A cracked oil duct has been found at a Fukushima nuclear power plant that was closed Sunday following an oil leak, plant operator Tokyo Electric Power Co. said Monday.

Tepco officials said they also found that 150 liters of water contaminated by low-level radiation have leaked from the plant's No. 2 reactor.

Sunday's oil leak at the Fukushima No. 1 plant, which is about 220 km northeast of Tokyo, was confined within the facility, said Tepco spokesman Ichiro Kudo. He said the leak posed no danger to the surrounding environment.

The plant was jolted Friday by earthquakes measuring 6.1 and 4 on the Japanese intensity scale of 7.

The firm has not connected the leaks to the quake.

The No. 2 reactor, which began operations in July 1974, is the sixth-oldest of the 51 commercial reactors in Japan.

The crack was found in a duct that carries oil to a valve controlling the amount of steam provided by the reactor to a turbine. At least 300 liters of oil was leaked.

The oil leak is believed to have started around 6 p.m. Sunday, and the reactor was manually shut down shortly after 9 p.m.

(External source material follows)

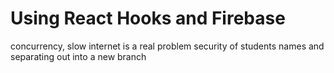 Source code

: # Using React Hooks and Firebase

concurrency, slow internet is a real problem
security of students names and separating out into a new branch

The water leaked had been used to move control rods in the reactor building by water pressure, the officials said.

The Fukushima plant, situated in the towns of Okuma and Futaba, has six reactors.

Concerns over nuclear power have escalated in Japan since September 1999, when the country experienced its worst nuclear accident. It was also classified as the world's worst since the 1986 Chernobyl accident.

The critical reaction at a uranium processing plant in Tokai, Ibaraki Prefecture, killed two plant workers and exposed 439 people to radiation.